On Thu, Nov 12, 2020 at 03:15:47PM -0500, Kent Overstreet wrote:
> Hi to Paul & the rcu mailing list,
> 
> I've got a problem I'm trying to figure out if I can adapt SRCU for.
> 
> Within bcachefs, currently struct btree obects, and now also btree_cached_key,
> aren't freed until the filesystem is torn down, because btree iterators contain
> pointers to them and will drop and retake locks (iff a sequence number hasn't
> changed) without holding a ref. With the btree key cache code, this is now
> something I need to fix.
> 
> What I plan on doing is having struct btree_trans (container for btree
> iterators) hold an srcu read lock while it's alive.
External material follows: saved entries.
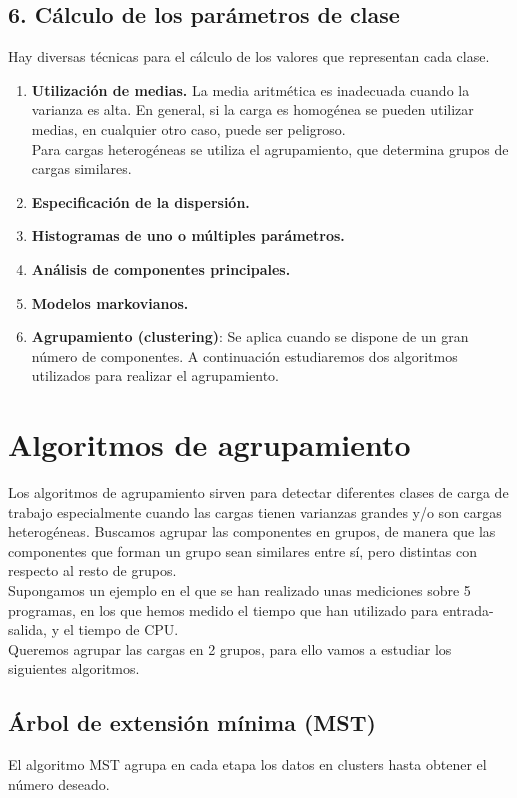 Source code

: \subsection{6. Cálculo de los parámetros de clase}
Hay diversas técnicas para el cálculo de los valores que representan cada clase.
\begin{enumerate}
    \item \textbf{Utilización de medias.}
    La media aritmética es inadecuada cuando la varianza es alta. En general, si la carga es homogénea se pueden utilizar medias, en cualquier otro caso, puede ser peligroso.\\
    
    Para cargas heterogéneas se utiliza el agrupamiento, que determina grupos de cargas similares.
    \item \textbf{Especificación de la dispersión.}
    \item \textbf{Histogramas de uno o múltiples parámetros.}
    \item \textbf{Análisis de componentes principales.}
    \item \textbf{Modelos markovianos.}
    \item \textbf{Agrupamiento (clustering)}: Se aplica cuando se dispone de un gran número de componentes. A continuación estudiaremos dos algoritmos utilizados para realizar el agrupamiento.
\end{enumerate}

\section{Algoritmos de agrupamiento}
Los algoritmos de agrupamiento sirven para detectar diferentes clases de carga de trabajo especialmente cuando las cargas tienen varianzas grandes y/o son cargas heterogéneas. Buscamos agrupar las componentes en grupos, de manera que las componentes que forman un grupo sean similares entre sí, pero distintas con respecto al resto de grupos.\\

Supongamos un ejemplo en el que se han realizado unas mediciones sobre 5 programas, en los que hemos medido el tiempo que han utilizado para entrada-salida, y el tiempo de CPU.\\

Queremos agrupar las cargas en 2 grupos, para ello vamos a estudiar los siguientes algoritmos.
\subsection{Árbol de extensión mínima (MST)}
El algoritmo MST agrupa en cada etapa los datos en clusters hasta obtener el número deseado.

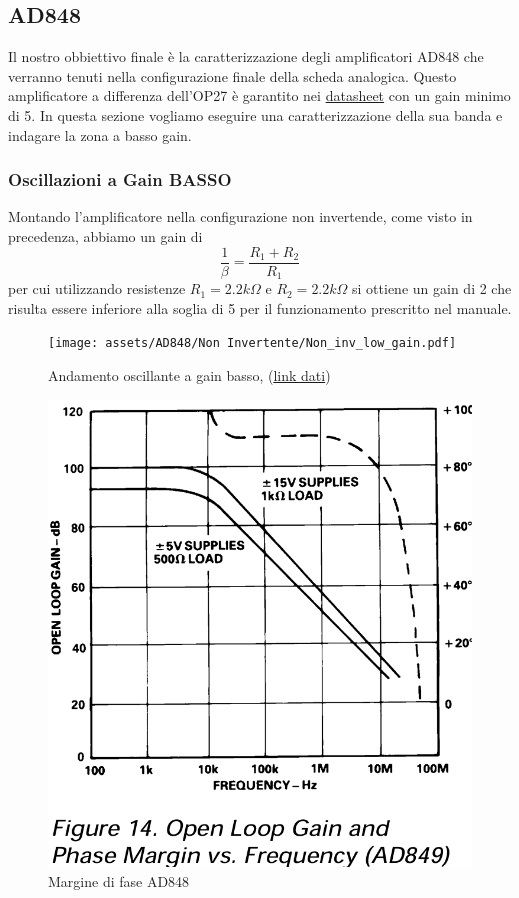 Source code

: \subsection{AD848}

Il nostro obbiettivo finale è la caratterizzazione degli amplificatori AD848 che verranno tenuti nella configurazione finale della scheda analogica.
Questo amplificatore a differenza dell'OP27 è garantito nei \href{https://www.analog.com/media/en/technical-documentation/data-sheets/AD848.pdf}{datasheet} con un gain minimo di 5. In questa sezione vogliamo eseguire una caratterizzazione della sua banda e indagare la zona a basso gain.

\subsubsection{Oscillazioni a Gain BASSO}

Montando l'amplificatore nella configurazione non invertende, come visto in precedenza, abbiamo un gain di $$\frac{1}{\beta} = \frac{R_1+R_2}{R_1}$$ per cui utilizzando resistenze $R_1 = 2.2k\Omega$ e $R_2 = 2.2k\Omega$ si ottiene un gain di 2 che risulta essere inferiore alla soglia di 5 per il funzionamento prescritto nel manuale.

\begin{figure}[!h]
    \begin{minipage}{.5\linewidth}
        \centering
        \texttt{[image: assets/AD848/Non Invertente/Non\_inv\_low\_gain.pdf]}
        \caption{Andamento oscillante a gain basso, (\href{https://github.com/Yedi278/Esperimentazioni-Elettronica/tree/main/-\%20OPAMP/AD848/Non-Invertente/R1\%202.2k\%20R2\%202.2k}{link dati})}
    \end{minipage}
    \begin{minipage}{0.5\linewidth}
        \centering
        \includegraphics[width=.6\linewidth]{assets/AD848/AD848_PhaseMargin.png}
        \caption{Margine di fase AD848}
    \end{minipage}
\end{figure}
But, I don't want to just
> use call_srcu to free the btree/btree_cached_key objects, because btree trans
> objects can at times be fairly long lived and the existing code can reuse these
> objects for other btree nodes/btree cached keys immediately. Freeing them with
> call_srcu() would break that; I could have my callback function check if the
> object has been reused before freeing, but I'd still have a problem when the
> object gets freed a second time before the first call_scru() has finished.
> 
> What I'm wondering is if the SRCU code has a well defined notion of a clock that
> I could make use of. What I would like to do is, instead of doing call_srcu() to
> free the object - just mark that object with the current SRCU context time, and
> then when my shrinkers run they can free objects that haven't been reused and
> are old enough according the the current SRCU time.
> 
> Thoughts?

An early prototype is available on -rcu [1].  The Tree SRCU version
seems to be reasonably reliable, but I do not yet trust the Tiny SRCU
implementation.  So please avoid !SMP&&!PREEMPT if you would like to
give it a try.  Unless you -really- like helping me find bugs, in which
case full speed ahead!!!

Here is the API:

unsigned long start_poll_synchronize_srcu(struct srcu_struct *ssp)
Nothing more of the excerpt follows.